> [PROBLEM TO SOLVE] Search the entries for the word "campaign". Copy every line that holds it.

> [MATERIAL SUPPLIED]
#####
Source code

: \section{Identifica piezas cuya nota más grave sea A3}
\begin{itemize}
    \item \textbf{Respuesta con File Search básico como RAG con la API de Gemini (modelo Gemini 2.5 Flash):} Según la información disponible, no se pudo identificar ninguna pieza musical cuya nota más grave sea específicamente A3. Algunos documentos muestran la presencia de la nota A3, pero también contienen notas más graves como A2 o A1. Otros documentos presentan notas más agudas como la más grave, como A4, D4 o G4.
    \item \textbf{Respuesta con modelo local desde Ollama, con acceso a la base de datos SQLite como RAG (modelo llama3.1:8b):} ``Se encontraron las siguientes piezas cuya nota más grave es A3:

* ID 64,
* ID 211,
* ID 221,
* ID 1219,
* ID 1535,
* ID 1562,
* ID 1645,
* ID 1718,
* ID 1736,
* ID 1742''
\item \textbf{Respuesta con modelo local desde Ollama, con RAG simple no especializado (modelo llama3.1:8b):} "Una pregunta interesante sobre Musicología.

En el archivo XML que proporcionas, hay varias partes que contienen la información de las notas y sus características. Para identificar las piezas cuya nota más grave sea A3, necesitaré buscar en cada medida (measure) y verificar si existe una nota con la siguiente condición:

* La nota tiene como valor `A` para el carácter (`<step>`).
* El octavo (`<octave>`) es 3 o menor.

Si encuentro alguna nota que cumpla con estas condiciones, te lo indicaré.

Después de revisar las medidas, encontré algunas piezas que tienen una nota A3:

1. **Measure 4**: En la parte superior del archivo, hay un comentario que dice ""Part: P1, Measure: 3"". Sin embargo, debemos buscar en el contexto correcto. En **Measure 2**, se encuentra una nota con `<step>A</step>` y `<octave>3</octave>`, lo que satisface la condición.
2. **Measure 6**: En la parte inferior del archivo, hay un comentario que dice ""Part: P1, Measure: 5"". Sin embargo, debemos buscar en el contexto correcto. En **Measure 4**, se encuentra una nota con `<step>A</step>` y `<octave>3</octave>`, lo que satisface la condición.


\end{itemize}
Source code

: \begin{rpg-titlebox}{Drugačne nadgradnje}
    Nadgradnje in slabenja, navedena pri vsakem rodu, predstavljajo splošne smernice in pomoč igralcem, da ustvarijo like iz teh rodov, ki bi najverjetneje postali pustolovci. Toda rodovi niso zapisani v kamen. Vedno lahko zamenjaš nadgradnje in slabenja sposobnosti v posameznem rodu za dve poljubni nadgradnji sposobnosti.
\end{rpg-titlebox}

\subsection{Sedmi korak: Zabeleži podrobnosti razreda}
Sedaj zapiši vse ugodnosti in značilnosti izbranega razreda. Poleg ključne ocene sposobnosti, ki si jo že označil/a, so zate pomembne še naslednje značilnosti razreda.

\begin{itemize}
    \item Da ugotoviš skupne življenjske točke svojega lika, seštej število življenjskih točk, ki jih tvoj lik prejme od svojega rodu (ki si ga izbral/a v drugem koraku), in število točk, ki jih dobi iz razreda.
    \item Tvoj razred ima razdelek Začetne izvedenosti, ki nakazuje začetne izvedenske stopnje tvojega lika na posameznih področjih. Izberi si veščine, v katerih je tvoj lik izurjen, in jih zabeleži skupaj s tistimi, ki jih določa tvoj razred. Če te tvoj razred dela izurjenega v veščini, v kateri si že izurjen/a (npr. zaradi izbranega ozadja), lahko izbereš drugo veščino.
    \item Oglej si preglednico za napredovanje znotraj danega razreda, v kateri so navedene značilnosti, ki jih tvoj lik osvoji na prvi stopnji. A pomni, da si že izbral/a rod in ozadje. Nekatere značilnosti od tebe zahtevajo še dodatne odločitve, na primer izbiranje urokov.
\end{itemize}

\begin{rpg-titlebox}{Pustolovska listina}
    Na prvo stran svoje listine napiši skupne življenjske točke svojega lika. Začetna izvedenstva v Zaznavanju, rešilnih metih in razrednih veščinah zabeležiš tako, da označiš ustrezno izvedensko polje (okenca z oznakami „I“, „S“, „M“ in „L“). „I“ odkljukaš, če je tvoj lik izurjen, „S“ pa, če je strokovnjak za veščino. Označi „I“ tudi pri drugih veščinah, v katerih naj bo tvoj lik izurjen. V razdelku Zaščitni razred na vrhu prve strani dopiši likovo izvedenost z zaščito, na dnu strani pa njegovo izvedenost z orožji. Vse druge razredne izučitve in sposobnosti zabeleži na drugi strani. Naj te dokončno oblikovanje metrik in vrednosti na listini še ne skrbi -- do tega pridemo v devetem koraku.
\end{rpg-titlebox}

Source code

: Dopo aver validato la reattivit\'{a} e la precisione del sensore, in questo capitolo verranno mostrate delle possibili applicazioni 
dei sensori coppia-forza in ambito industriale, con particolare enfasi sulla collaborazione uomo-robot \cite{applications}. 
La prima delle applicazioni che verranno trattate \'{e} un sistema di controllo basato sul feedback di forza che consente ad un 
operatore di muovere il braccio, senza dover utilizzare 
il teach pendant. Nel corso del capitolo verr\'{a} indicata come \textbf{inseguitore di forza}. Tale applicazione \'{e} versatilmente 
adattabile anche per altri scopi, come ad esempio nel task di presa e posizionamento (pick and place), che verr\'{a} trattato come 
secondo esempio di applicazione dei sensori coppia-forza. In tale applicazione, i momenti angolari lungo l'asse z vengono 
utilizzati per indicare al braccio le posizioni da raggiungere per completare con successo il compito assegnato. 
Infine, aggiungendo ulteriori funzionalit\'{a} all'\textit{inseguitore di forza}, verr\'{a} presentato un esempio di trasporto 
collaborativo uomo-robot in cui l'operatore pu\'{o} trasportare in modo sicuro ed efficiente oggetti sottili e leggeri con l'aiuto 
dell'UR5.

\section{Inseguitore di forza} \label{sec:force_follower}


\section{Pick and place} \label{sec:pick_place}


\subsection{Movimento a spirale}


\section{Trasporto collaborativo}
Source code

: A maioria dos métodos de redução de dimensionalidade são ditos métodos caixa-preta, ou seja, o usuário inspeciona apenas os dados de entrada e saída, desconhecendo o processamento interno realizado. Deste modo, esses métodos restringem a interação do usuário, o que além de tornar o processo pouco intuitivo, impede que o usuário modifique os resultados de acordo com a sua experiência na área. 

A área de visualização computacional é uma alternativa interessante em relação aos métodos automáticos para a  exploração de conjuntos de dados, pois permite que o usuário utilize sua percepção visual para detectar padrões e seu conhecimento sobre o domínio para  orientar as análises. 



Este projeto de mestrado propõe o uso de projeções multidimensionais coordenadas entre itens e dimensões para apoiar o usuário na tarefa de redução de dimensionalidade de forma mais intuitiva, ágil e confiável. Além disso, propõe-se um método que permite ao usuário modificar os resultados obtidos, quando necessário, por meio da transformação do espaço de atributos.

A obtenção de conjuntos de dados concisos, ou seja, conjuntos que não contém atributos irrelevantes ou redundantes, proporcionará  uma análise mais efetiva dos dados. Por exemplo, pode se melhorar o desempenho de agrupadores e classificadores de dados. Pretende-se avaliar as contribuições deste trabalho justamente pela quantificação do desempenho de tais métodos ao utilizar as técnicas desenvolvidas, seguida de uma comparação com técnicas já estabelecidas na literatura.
#####
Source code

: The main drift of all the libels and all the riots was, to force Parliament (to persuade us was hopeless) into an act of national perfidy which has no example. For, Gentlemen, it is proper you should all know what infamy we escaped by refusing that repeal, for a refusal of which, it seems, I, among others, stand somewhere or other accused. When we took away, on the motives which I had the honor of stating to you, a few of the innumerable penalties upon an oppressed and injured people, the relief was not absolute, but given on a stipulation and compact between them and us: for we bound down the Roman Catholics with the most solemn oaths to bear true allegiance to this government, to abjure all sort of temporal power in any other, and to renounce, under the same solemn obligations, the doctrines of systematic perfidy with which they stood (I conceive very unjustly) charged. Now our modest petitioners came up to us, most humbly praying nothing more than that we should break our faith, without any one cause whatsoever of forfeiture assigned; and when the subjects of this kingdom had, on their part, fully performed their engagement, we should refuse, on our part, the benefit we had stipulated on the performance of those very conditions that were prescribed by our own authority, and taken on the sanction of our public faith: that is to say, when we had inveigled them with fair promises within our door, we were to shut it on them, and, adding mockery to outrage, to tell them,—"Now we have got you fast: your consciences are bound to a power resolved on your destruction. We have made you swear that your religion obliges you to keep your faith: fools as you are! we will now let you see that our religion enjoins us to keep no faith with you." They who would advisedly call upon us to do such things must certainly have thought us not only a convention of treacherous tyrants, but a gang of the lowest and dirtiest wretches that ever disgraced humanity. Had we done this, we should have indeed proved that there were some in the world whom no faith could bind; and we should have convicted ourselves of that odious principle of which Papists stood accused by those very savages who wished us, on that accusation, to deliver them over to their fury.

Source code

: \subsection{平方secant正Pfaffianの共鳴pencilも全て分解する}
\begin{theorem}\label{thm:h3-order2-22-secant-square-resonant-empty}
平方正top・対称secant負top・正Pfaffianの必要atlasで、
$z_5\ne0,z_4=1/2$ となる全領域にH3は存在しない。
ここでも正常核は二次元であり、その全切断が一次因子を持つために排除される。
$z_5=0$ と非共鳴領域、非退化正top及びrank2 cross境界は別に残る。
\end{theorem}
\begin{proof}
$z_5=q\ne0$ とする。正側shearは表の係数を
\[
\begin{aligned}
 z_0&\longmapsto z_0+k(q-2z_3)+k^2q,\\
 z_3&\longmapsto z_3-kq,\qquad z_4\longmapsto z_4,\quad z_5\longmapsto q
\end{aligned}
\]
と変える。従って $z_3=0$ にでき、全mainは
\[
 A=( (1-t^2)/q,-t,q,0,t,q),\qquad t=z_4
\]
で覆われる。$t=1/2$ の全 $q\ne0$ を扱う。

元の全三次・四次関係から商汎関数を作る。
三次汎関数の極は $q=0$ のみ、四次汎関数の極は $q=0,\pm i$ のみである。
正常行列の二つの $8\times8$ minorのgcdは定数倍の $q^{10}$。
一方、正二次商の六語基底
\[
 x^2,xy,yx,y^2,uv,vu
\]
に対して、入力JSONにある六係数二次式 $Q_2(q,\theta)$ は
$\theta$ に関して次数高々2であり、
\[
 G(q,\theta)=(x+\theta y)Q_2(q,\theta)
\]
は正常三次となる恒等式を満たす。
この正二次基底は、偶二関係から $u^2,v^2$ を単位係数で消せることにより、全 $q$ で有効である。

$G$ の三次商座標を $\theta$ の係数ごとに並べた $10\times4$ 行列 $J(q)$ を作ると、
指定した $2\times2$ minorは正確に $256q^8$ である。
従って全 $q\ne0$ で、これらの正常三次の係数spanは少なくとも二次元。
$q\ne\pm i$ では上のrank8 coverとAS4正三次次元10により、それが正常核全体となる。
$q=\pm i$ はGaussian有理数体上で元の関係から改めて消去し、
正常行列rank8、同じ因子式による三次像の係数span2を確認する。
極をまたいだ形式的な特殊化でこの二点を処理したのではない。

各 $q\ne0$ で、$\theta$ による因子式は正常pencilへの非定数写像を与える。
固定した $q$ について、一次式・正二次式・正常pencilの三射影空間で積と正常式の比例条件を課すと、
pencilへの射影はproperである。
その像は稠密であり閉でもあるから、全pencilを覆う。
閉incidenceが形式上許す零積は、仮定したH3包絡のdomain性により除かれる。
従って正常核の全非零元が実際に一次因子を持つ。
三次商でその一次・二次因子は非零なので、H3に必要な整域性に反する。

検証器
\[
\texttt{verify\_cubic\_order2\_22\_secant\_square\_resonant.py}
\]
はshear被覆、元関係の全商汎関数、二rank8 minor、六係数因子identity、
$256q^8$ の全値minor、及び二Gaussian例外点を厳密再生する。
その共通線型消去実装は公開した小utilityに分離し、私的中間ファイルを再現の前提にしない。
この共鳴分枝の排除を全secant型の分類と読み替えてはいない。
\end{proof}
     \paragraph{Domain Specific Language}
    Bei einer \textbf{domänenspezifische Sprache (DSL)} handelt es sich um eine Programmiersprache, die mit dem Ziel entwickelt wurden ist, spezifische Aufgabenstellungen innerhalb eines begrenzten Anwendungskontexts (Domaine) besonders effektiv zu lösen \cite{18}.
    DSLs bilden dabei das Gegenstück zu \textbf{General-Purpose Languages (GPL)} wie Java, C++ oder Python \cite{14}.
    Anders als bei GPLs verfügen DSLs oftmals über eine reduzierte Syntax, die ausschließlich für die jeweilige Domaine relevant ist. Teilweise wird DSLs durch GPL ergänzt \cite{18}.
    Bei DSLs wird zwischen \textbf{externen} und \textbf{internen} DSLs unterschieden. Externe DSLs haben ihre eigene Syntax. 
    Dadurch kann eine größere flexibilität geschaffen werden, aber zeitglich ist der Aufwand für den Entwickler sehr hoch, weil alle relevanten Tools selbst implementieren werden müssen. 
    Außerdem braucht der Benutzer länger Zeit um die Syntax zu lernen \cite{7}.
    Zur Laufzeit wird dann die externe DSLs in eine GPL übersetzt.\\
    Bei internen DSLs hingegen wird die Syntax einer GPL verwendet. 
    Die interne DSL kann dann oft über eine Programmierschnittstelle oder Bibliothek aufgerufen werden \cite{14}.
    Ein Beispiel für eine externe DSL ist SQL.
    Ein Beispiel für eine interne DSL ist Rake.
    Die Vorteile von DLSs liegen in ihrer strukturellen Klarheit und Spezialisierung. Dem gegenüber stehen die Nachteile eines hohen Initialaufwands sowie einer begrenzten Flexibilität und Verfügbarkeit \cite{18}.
#####
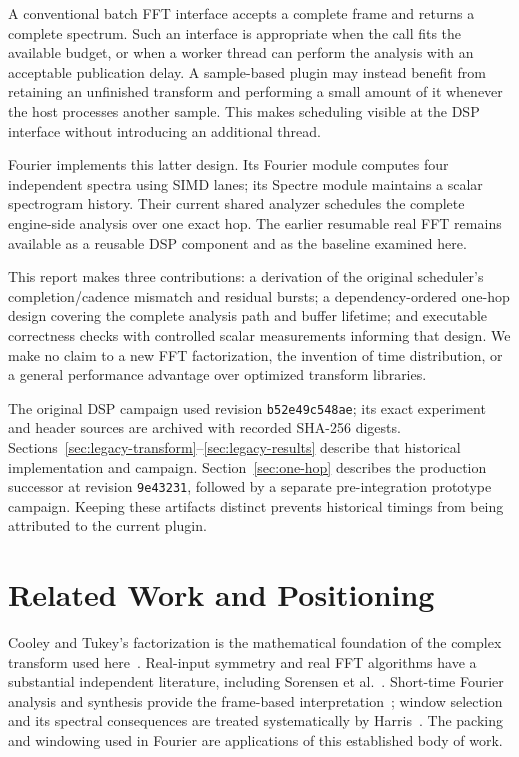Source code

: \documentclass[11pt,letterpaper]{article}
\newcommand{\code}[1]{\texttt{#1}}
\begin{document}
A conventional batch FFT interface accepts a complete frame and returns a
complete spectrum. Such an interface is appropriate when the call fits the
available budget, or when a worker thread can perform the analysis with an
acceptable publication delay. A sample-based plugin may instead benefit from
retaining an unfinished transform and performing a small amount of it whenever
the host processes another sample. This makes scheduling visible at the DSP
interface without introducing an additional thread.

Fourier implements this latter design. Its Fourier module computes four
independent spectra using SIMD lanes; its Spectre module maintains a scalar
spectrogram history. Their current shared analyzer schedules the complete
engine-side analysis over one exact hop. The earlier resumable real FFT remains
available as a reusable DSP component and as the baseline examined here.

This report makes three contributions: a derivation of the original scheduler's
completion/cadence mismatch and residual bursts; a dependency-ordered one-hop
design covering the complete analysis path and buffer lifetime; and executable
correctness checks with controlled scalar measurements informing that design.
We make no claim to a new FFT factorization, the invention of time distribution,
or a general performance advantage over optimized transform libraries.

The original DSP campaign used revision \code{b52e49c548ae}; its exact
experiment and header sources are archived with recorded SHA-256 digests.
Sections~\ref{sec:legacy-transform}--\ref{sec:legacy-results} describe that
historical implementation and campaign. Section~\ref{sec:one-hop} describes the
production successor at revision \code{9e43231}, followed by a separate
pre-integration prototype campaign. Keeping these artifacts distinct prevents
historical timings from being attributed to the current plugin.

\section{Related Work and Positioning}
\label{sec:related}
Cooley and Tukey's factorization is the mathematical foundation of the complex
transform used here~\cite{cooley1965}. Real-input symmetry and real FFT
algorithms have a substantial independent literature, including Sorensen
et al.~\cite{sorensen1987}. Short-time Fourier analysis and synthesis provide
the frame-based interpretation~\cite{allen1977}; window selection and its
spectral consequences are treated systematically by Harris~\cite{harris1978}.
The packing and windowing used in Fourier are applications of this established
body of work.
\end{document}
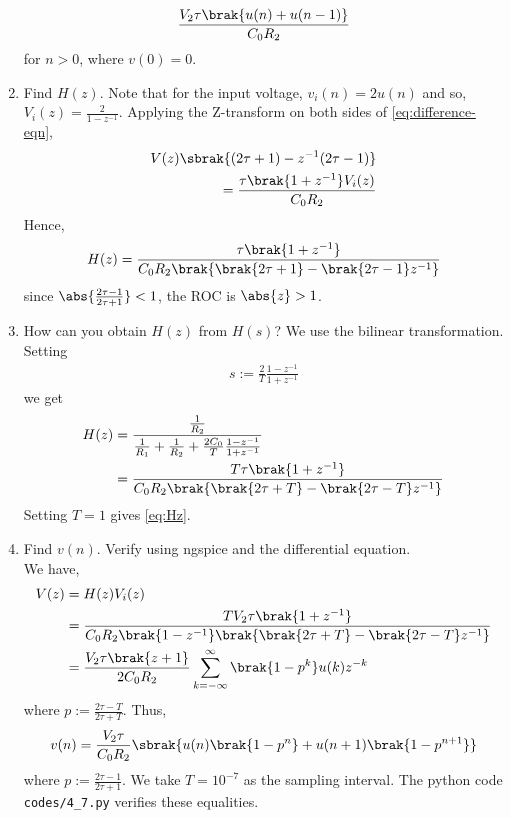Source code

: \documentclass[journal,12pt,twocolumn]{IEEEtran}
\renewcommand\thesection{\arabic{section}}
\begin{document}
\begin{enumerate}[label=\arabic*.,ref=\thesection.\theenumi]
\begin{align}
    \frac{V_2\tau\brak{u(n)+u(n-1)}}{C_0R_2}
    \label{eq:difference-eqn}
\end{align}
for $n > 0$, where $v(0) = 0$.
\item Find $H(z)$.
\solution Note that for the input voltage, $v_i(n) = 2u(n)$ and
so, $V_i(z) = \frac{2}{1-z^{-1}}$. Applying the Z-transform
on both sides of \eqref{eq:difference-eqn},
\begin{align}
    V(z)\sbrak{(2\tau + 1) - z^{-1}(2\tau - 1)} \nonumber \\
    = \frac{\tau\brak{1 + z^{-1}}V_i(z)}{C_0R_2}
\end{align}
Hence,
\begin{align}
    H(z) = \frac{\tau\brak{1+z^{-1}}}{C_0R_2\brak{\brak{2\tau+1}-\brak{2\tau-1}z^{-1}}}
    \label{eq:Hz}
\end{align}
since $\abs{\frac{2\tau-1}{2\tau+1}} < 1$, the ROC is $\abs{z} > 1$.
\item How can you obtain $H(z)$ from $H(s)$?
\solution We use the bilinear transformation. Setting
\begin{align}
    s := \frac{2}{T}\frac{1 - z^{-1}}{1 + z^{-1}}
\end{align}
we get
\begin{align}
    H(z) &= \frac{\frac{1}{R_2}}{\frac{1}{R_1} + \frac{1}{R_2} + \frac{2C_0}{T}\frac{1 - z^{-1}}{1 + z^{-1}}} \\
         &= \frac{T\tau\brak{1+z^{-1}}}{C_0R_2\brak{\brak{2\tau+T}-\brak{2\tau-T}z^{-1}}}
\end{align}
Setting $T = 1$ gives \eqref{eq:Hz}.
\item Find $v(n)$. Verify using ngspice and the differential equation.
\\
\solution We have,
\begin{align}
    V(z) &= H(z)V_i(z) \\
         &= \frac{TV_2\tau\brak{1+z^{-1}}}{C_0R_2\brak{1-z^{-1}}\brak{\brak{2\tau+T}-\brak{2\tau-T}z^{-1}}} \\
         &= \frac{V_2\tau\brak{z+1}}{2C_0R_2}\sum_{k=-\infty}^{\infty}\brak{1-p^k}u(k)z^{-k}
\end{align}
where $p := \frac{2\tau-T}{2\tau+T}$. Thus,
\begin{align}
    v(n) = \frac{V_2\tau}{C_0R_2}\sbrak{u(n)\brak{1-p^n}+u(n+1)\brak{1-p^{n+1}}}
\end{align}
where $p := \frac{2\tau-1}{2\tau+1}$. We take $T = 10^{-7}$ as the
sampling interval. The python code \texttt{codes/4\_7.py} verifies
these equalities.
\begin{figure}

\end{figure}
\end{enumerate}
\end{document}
#####
> [ANSWER TO THE PROBLEM]
The original DSP campaign used revision \code{b52e49c548ae}; its exact
historical implementation and campaign. Section~\ref{sec:one-hop} describes the
pre-integration prototype campaign. Keeping these artifacts distinct prevents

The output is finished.